Items from a data source:
++++++++++

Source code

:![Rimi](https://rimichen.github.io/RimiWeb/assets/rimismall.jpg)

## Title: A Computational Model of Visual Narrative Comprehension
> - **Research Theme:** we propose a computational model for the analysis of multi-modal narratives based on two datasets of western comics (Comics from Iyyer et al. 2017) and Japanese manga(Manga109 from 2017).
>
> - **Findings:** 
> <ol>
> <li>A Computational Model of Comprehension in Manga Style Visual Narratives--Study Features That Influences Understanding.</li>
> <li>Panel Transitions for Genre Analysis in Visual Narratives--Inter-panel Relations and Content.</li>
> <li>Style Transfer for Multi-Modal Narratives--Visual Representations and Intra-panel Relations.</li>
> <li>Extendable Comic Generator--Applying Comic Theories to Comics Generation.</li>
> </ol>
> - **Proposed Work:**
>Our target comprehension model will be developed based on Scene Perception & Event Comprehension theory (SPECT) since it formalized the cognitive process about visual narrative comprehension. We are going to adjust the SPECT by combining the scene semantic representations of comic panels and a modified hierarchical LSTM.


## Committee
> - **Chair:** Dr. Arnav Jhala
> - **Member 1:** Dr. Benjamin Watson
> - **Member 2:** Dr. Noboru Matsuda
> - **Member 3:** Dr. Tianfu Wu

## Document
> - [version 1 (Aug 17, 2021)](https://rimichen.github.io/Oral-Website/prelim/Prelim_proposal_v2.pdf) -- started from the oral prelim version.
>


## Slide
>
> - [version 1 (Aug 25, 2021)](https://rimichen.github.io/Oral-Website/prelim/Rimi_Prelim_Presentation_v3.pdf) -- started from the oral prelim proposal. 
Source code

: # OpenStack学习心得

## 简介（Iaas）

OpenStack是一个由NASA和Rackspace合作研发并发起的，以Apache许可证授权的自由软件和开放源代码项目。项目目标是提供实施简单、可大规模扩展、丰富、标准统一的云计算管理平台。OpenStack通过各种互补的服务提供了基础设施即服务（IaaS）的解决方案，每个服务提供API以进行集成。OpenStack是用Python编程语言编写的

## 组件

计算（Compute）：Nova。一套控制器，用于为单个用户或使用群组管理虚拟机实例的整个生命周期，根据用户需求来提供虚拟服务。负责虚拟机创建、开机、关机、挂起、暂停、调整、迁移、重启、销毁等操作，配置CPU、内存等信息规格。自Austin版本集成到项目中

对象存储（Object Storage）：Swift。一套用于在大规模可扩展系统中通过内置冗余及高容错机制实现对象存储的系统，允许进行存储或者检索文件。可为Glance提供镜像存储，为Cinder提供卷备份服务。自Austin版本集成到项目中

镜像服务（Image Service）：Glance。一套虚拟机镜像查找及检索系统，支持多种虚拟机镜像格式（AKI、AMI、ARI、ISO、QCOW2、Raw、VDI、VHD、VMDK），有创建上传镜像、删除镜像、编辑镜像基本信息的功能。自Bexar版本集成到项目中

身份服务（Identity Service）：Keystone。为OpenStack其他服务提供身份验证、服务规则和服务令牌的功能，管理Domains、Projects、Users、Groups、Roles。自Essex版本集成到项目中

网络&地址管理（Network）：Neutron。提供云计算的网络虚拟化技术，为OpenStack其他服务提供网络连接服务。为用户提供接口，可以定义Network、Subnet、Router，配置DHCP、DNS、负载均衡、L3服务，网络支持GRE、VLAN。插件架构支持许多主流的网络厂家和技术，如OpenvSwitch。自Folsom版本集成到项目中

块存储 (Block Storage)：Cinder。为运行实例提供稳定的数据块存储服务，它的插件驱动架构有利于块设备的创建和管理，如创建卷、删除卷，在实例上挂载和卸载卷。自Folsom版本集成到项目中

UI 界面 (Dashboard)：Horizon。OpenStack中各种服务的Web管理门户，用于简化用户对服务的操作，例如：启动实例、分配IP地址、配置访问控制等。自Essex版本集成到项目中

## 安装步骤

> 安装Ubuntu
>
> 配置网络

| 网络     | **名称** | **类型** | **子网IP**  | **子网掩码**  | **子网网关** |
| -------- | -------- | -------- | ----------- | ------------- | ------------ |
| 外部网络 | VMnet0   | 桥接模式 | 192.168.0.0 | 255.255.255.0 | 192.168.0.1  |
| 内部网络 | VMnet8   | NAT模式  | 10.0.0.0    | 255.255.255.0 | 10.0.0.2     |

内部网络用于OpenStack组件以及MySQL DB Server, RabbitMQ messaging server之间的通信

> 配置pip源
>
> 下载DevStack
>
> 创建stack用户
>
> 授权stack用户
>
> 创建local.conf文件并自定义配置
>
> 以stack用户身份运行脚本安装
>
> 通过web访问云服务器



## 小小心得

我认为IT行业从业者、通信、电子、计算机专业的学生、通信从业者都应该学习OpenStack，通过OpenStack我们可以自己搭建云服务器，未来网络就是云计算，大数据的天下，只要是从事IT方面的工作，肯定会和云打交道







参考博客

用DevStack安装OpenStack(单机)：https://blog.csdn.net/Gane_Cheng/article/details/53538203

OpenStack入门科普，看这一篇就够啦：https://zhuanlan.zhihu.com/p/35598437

++++++++++

**Task to complete**
Beginning at the first line of the data above, retype each line until you reach the line containing "## Title: A", and include that one too. Add nothing else.

**Response for this exercise**
Source code

:![Rimi](https://rimichen.github.io/RimiWeb/assets/rimismall.jpg)

## Title: A Computational Model of Visual Narrative Comprehension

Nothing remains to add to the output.